WORKING DATA
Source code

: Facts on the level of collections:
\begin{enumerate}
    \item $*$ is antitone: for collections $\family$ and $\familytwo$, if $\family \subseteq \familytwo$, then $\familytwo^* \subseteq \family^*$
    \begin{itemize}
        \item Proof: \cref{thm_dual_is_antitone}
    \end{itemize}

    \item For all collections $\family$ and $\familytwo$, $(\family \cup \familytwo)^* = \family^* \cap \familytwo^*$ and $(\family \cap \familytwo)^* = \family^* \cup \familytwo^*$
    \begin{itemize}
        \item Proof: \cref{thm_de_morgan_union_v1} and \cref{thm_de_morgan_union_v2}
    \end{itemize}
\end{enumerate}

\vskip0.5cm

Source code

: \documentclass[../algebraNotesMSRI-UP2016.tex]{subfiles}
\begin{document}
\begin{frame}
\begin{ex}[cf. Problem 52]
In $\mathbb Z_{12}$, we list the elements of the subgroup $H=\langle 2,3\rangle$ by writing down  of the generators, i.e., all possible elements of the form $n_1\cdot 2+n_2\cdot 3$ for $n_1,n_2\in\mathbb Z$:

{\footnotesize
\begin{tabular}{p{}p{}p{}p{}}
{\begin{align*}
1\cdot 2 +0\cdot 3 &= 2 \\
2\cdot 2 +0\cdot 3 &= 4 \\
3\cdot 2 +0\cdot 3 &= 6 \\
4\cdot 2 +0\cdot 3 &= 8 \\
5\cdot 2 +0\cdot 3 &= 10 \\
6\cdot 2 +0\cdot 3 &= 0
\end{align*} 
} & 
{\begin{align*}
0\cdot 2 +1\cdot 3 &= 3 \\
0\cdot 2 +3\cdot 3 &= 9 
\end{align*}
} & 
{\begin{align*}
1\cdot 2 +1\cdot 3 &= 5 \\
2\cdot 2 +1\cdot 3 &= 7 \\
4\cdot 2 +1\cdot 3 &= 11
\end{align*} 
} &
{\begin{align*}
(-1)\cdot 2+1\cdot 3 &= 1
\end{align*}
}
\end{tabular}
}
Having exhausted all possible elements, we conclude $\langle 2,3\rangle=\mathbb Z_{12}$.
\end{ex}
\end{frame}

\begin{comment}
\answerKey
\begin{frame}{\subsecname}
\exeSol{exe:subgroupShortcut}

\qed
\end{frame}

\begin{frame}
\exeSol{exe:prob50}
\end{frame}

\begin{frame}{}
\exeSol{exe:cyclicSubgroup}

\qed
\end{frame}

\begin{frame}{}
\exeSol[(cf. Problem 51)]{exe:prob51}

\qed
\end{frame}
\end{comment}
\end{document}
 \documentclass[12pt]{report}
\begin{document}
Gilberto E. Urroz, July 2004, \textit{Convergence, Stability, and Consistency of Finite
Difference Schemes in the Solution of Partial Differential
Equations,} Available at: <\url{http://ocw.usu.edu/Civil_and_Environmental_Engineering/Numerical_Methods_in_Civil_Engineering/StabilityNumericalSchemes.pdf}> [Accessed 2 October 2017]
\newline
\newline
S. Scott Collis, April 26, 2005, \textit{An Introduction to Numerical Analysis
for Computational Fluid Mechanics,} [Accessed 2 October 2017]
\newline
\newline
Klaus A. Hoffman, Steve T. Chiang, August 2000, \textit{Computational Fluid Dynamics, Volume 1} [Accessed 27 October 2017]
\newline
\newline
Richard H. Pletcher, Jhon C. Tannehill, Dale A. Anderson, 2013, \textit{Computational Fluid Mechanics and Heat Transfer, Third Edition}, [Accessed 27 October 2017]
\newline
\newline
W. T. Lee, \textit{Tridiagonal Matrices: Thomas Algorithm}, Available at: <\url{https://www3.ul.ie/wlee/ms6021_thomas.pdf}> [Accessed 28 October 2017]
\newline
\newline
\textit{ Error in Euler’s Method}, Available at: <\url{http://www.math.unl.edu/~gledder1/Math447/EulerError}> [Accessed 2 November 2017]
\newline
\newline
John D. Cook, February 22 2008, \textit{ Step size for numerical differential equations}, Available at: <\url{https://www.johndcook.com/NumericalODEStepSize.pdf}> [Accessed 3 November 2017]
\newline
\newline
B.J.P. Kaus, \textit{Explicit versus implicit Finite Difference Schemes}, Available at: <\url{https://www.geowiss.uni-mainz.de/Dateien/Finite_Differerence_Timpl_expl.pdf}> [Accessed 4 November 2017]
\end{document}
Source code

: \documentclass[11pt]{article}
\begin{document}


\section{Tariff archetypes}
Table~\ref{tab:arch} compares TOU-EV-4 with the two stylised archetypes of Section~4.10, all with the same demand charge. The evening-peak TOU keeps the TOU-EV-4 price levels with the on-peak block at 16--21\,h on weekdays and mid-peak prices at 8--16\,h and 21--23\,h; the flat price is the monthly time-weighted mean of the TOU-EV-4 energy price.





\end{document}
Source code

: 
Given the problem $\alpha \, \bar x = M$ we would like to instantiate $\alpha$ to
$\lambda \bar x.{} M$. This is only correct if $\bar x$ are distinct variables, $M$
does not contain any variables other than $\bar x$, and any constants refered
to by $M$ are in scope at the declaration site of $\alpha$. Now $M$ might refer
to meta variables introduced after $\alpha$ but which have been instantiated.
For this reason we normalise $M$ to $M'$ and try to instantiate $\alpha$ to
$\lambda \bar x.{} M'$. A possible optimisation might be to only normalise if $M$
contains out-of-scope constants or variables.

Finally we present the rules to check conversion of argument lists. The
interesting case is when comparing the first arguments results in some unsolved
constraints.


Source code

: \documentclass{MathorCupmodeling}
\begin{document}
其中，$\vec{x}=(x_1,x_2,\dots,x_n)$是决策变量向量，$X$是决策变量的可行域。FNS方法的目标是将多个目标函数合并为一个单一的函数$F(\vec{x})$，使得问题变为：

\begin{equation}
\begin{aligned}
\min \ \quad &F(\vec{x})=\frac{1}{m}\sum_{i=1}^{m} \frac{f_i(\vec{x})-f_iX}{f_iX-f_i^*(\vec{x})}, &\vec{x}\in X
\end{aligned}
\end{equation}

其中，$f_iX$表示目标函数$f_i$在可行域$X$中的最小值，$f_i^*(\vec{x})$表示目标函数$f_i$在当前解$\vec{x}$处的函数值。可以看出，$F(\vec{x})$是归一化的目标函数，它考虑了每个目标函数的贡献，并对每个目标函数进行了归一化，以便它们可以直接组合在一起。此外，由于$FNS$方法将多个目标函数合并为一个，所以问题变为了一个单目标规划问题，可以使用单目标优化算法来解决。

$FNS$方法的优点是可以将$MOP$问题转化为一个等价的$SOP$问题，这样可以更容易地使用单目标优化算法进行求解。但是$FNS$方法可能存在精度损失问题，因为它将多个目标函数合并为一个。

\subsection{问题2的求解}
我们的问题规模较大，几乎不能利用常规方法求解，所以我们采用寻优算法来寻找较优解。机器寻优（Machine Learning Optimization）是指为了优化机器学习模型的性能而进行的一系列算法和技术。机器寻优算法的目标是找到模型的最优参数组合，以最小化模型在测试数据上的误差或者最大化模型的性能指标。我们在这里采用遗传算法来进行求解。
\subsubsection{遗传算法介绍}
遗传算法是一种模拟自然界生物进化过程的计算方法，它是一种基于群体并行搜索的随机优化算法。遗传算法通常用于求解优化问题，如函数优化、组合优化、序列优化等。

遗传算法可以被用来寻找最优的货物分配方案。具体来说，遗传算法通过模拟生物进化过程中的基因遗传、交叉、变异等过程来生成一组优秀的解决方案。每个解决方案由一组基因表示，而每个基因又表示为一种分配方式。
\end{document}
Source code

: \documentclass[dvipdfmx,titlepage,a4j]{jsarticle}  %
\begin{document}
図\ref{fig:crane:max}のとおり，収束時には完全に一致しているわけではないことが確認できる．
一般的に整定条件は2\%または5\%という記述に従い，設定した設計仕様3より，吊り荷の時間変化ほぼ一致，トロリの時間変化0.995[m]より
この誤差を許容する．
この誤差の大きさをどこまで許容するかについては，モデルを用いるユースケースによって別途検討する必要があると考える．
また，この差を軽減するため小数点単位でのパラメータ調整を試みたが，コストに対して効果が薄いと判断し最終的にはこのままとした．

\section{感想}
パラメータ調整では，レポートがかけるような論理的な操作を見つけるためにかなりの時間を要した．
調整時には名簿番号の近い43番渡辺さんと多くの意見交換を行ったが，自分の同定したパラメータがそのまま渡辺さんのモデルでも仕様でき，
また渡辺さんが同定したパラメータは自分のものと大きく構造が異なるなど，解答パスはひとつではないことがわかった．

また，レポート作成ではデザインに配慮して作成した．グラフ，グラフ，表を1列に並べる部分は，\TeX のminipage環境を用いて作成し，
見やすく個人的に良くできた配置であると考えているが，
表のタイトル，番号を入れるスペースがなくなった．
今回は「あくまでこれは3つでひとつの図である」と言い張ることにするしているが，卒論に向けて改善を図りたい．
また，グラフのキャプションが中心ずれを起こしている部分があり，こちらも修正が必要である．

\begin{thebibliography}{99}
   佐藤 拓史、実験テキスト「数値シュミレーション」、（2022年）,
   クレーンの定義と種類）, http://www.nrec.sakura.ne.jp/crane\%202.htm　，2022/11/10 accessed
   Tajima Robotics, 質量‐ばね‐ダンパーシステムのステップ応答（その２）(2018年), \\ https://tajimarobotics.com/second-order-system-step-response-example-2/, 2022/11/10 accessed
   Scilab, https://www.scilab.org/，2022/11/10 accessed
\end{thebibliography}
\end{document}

HOW TO COMPLETE THIS TASK
Using the entries above, work out the number of lines containing the string "rangle", and supply only that number.

RESPONSE
2